**WHAT IS NEEDED:** Starting at the first line and ending at the last, output the data exactly.

**EXTRACTED DATA:**
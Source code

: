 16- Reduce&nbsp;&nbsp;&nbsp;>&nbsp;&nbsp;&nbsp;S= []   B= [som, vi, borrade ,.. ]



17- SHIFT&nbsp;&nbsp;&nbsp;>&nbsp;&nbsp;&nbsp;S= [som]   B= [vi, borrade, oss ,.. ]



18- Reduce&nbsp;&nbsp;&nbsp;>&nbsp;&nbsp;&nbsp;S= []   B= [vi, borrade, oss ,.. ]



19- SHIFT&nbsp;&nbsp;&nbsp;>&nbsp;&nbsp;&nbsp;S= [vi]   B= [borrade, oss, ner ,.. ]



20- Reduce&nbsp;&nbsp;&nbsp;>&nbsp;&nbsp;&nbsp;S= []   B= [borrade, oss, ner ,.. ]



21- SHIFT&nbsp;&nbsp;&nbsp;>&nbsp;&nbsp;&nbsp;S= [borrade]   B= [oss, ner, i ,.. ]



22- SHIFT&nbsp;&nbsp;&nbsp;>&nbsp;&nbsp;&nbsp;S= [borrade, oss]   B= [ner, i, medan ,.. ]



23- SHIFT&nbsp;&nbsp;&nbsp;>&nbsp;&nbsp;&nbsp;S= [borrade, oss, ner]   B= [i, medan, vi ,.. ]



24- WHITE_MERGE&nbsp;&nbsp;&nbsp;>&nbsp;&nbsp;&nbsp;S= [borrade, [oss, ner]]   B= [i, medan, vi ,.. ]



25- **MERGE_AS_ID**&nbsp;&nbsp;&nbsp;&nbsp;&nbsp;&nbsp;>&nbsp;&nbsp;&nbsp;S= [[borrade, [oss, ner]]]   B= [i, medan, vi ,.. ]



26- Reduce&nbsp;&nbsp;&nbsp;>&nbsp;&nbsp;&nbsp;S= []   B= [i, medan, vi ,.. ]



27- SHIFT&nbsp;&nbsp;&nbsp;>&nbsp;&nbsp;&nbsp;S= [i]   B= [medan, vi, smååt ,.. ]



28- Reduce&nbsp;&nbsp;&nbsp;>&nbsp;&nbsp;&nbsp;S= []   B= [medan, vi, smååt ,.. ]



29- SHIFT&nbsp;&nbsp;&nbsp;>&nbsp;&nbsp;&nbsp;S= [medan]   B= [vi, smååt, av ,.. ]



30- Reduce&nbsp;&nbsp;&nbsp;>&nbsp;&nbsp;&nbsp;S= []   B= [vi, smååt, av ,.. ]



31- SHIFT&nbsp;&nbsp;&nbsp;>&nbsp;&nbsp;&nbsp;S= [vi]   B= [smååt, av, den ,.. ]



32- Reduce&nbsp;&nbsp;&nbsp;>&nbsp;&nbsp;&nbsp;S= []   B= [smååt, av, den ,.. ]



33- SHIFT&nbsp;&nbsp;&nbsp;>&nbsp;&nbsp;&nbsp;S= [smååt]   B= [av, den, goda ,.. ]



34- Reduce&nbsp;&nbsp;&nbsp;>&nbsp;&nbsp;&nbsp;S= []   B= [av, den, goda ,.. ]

**EXERCISE RESULT:**
Source code

: 16- Reduce&nbsp;&nbsp;&nbsp;>&nbsp;&nbsp;&nbsp;S= []   B= [som, vi, borrade ,.. ]



17- SHIFT&nbsp;&nbsp;&nbsp;>&nbsp;&nbsp;&nbsp;S= [som]   B= [vi, borrade, oss ,.. ]



18- Reduce&nbsp;&nbsp;&nbsp;>&nbsp;&nbsp;&nbsp;S= []   B= [vi, borrade, oss ,.. ]



19- SHIFT&nbsp;&nbsp;&nbsp;>&nbsp;&nbsp;&nbsp;S= [vi]   B= [borrade, oss, ner ,.. ]



20- Reduce&nbsp;&nbsp;&nbsp;>&nbsp;&nbsp;&nbsp;S= []   B= [borrade, oss, ner ,.. ]



21- SHIFT&nbsp;&nbsp;&nbsp;>&nbsp;&nbsp;&nbsp;S= [borrade]   B= [oss, ner, i ,.. ]



22- SHIFT&nbsp;&nbsp;&nbsp;>&nbsp;&nbsp;&nbsp;S= [borrade, oss]   B= [ner, i, medan ,.. ]



23- SHIFT&nbsp;&nbsp;&nbsp;>&nbsp;&nbsp;&nbsp;S= [borrade, oss, ner]   B= [i, medan, vi ,.. ]



24- WHITE_MERGE&nbsp;&nbsp;&nbsp;>&nbsp;&nbsp;&nbsp;S= [borrade, [oss, ner]]   B= [i, medan, vi ,.. ]



25- **MERGE_AS_ID**&nbsp;&nbsp;&nbsp;&nbsp;&nbsp;&nbsp;>&nbsp;&nbsp;&nbsp;S= [[borrade, [oss, ner]]]   B= [i, medan, vi ,.. ]



26- Reduce&nbsp;&nbsp;&nbsp;>&nbsp;&nbsp;&nbsp;S= []   B= [i, medan, vi ,.. ]



27- SHIFT&nbsp;&nbsp;&nbsp;>&nbsp;&nbsp;&nbsp;S= [i]   B= [medan, vi, smååt ,.. ]



28- Reduce&nbsp;&nbsp;&nbsp;>&nbsp;&nbsp;&nbsp;S= []   B= [medan, vi, smååt ,.. ]



29- SHIFT&nbsp;&nbsp;&nbsp;>&nbsp;&nbsp;&nbsp;S= [medan]   B= [vi, smååt, av ,.. ]



30- Reduce&nbsp;&nbsp;&nbsp;>&nbsp;&nbsp;&nbsp;S= []   B= [vi, smååt, av ,.. ]



31- SHIFT&nbsp;&nbsp;&nbsp;>&nbsp;&nbsp;&nbsp;S= [vi]   B= [smååt, av, den ,.. ]



32- Reduce&nbsp;&nbsp;&nbsp;>&nbsp;&nbsp;&nbsp;S= []   B= [smååt, av, den ,.. ]



33- SHIFT&nbsp;&nbsp;&nbsp;>&nbsp;&nbsp;&nbsp;S= [smååt]   B= [av, den, goda ,.. ]



34- Reduce&nbsp;&nbsp;&nbsp;>&nbsp;&nbsp;&nbsp;S= []   B= [av, den, goda ,.. ]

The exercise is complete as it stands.